DATA TO EXAMINE:

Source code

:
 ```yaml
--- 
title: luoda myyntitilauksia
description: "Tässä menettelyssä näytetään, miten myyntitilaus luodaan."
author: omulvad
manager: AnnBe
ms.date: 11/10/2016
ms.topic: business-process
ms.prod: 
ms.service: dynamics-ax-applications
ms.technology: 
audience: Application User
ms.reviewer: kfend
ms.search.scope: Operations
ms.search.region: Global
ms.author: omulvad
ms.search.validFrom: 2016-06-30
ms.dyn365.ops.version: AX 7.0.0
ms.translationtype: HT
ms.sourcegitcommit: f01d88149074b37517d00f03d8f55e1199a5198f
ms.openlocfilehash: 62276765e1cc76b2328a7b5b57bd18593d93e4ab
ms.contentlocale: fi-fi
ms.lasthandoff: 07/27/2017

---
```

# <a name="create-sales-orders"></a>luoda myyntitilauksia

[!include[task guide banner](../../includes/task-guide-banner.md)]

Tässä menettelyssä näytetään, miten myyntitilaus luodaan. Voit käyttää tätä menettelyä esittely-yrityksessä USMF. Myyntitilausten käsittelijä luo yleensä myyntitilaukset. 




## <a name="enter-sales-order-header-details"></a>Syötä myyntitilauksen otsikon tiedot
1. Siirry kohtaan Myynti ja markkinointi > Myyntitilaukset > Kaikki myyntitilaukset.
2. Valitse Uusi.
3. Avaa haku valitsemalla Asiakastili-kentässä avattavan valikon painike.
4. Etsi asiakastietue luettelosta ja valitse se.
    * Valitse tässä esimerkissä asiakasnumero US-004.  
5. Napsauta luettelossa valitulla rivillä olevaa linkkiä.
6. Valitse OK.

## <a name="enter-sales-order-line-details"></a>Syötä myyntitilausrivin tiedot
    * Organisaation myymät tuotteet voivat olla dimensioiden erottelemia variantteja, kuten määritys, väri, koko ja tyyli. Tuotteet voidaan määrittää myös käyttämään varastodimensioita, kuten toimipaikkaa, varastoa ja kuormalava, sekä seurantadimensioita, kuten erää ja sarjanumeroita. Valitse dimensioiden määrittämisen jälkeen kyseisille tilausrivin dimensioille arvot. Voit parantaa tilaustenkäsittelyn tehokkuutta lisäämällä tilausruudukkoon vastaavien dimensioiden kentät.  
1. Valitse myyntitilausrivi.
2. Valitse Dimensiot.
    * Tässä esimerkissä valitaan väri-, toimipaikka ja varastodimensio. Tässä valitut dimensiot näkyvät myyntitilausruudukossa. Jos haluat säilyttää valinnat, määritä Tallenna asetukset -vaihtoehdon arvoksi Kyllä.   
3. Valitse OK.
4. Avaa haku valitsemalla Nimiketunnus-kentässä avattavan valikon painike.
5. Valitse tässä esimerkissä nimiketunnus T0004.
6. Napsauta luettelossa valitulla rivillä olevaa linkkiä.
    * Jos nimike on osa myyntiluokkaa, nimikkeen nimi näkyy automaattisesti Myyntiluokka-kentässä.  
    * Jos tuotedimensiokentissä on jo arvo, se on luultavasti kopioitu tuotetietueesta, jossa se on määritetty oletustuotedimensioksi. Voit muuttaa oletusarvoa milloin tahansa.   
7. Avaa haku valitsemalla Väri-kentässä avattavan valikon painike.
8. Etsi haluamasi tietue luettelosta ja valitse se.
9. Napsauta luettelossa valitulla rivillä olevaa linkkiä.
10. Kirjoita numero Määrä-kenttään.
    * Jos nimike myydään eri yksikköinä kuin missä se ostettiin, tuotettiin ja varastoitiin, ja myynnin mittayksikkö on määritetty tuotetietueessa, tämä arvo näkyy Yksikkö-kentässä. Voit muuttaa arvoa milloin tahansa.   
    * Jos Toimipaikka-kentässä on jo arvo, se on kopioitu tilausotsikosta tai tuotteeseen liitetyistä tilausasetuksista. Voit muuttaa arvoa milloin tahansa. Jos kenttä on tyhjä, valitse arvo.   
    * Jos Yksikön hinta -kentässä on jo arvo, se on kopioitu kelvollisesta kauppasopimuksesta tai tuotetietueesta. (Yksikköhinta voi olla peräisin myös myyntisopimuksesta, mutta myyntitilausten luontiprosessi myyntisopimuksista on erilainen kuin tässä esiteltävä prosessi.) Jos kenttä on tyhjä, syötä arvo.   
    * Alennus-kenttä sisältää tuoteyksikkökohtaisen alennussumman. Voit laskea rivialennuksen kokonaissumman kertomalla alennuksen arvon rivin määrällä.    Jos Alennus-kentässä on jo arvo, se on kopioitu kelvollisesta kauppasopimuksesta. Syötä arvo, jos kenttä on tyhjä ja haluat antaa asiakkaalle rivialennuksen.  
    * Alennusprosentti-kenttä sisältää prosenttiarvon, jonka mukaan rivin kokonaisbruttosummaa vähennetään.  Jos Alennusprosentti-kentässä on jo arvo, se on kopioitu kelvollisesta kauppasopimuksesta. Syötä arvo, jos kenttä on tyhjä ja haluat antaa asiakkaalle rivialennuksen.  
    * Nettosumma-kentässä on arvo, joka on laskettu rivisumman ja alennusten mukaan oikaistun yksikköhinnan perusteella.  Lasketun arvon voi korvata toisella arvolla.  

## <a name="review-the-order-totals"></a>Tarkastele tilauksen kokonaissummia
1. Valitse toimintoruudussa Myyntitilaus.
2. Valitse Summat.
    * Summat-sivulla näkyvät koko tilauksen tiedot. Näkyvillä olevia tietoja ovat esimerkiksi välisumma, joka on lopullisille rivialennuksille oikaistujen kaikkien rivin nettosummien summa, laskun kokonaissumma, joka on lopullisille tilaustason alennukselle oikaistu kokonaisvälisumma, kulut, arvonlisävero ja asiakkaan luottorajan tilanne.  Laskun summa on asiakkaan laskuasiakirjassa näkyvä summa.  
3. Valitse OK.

GOAL OF THE EXERCISE: Working from the records above, write out verbatim only the lines from the line containing "8. Etsi haluamasi" through the line containing "Alennus-kenttä sisältää tuoteyksikkökohtaisen".

WORKED SOLUTION:
8. Etsi haluamasi tietue luettelosta ja valitse se.
9. Napsauta luettelossa valitulla rivillä olevaa linkkiä.
10. Kirjoita numero Määrä-kenttään.
    * Jos nimike myydään eri yksikköinä kuin missä se ostettiin, tuotettiin ja varastoitiin, ja myynnin mittayksikkö on määritetty tuotetietueessa, tämä arvo näkyy Yksikkö-kentässä. Voit muuttaa arvoa milloin tahansa.   
    * Jos Toimipaikka-kentässä on jo arvo, se on kopioitu tilausotsikosta tai tuotteeseen liitetyistä tilausasetuksista. Voit muuttaa arvoa milloin tahansa. Jos kenttä on tyhjä, valitse arvo.   
    * Jos Yksikön hinta -kentässä on jo arvo, se on kopioitu kelvollisesta kauppasopimuksesta tai tuotetietueesta. (Yksikköhinta voi olla peräisin myös myyntisopimuksesta, mutta myyntitilausten luontiprosessi myyntisopimuksista on erilainen kuin tässä esiteltävä prosessi.) Jos kenttä on tyhjä, syötä arvo.   
    * Alennus-kenttä sisältää tuoteyksikkökohtaisen alennussumman. Voit laskea rivialennuksen kokonaissumman kertomalla alennuksen arvon rivin määrällä.    Jos Alennus-kentässä on jo arvo, se on kopioitu kelvollisesta kauppasopimuksesta. Syötä arvo, jos kenttä on tyhjä ja haluat antaa asiakkaalle rivialennuksen.  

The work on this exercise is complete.